Although it features a superb transformation from Forest Whitaker and a series of well-constructed scenes,  the largely fictional narrative that surrounds them is ultimately rather formulaic and implausible.

‘The Last King of Scotland’ is all about Forrest Whitaker; as soon as he graces the screen, he is Idi Amin. The unison of Whitaker’s physicality and his superb East African accent, which is perhaps the most impressive element of his performance, transforms him into the Ugandan dictator.

Although it is clear that Amin is a manipulator and intent on getting his own way, he is loquacious, magnetic and, surprisingly, quite affable. He charms both the viewer and Nicholas Garrigan (James McAvoy), the impressionable Scottish doctor who initially believes Amin’s rousing yet hollow speeches.

It soon becomes apparent however that this is a charm offensive, a manipulative process that wears very thin once Amin’s deeply ugly, frenetic megalomania is laid bare. Like many of history’s dictators – Hitler, Stalin, Pol Pot – Amin succumbs to paranoia, and mass violence ensues.

The film begins with the proclamation that ‘This film is inspired by real people and real events.’, however it fails to state that the central character Nicholas Garrigan is actually entirely fictional. I hadn’t looked into the film’s veracity before watching it, however although there appeared to be clear narrative exaggerations at times, I had presumed that Garrigan was at least a real person. It is a typical example of the ‘inspired by real events’ cliché, ‘inspired’ is always the key part of the sentence.

The film follows Garrigan as he inadvertently becomes Amin’s personal physician and at times ‘closest advisor’; it is indeed an extraordinary predicament, but I suppose stranger things have happened. McAvoy is good as Garrigan, his gradually souring relationship with Amin is interesting and intense, they have many great exchanges.

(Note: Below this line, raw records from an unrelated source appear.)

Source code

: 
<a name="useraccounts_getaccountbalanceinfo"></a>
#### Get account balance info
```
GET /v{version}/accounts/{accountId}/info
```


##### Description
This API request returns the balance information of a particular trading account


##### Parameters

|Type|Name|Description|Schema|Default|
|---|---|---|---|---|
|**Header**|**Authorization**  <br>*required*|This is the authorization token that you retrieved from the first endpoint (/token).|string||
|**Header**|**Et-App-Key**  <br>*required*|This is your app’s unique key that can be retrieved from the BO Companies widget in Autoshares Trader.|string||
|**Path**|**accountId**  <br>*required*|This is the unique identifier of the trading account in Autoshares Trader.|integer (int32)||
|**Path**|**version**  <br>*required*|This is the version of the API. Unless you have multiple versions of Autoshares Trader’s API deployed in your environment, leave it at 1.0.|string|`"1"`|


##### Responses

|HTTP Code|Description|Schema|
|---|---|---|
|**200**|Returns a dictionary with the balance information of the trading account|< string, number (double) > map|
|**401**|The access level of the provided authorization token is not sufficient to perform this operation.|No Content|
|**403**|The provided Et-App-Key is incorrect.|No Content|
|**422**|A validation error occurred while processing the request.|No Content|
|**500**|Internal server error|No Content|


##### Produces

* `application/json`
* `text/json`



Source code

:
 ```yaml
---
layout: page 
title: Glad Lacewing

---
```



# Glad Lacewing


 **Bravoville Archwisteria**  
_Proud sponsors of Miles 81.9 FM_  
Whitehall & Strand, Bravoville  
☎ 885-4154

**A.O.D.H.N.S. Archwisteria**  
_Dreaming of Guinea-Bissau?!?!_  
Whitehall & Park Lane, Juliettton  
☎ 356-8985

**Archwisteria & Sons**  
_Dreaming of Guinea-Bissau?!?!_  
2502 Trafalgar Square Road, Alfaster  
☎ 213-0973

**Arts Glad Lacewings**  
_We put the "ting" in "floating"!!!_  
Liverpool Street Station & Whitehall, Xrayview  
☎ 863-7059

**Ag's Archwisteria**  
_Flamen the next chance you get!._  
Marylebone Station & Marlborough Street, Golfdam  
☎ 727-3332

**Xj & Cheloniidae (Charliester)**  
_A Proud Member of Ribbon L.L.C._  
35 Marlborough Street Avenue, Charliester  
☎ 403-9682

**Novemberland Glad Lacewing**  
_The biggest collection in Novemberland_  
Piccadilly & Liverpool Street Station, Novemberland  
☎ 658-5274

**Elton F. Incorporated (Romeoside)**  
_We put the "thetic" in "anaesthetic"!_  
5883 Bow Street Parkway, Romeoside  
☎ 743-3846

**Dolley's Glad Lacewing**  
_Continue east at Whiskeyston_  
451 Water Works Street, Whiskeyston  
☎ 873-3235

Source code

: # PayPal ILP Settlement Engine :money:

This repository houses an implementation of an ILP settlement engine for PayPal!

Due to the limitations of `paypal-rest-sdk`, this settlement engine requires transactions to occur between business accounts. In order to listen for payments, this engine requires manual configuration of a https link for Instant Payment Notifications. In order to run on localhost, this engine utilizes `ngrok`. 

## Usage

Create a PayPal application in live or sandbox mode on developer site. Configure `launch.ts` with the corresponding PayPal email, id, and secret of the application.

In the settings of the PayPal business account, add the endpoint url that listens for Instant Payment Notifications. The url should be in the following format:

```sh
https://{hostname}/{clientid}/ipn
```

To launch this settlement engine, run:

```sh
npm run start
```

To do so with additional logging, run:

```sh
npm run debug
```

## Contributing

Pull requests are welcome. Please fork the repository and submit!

However, with the knowledge that Nicholas Garrigan is an invention of Giles Foden, author of the book on which the film is based, Scotland’s narrative seems rather formulaic and implausible. I found Garrigan’s relationships with medic Sarah Merrit (Gillian Anderson) and Kay Amin (Kerry Washington) to be hackneyed plot mechanisms.

While the film includes real events such as the Israeli hostage crisis at Entebbe International Airport, much of what occurs is either historically unfaithful or sheer fiction. The story was inspired by one of Amin’s many self-bestowed titles – The King of Scotland.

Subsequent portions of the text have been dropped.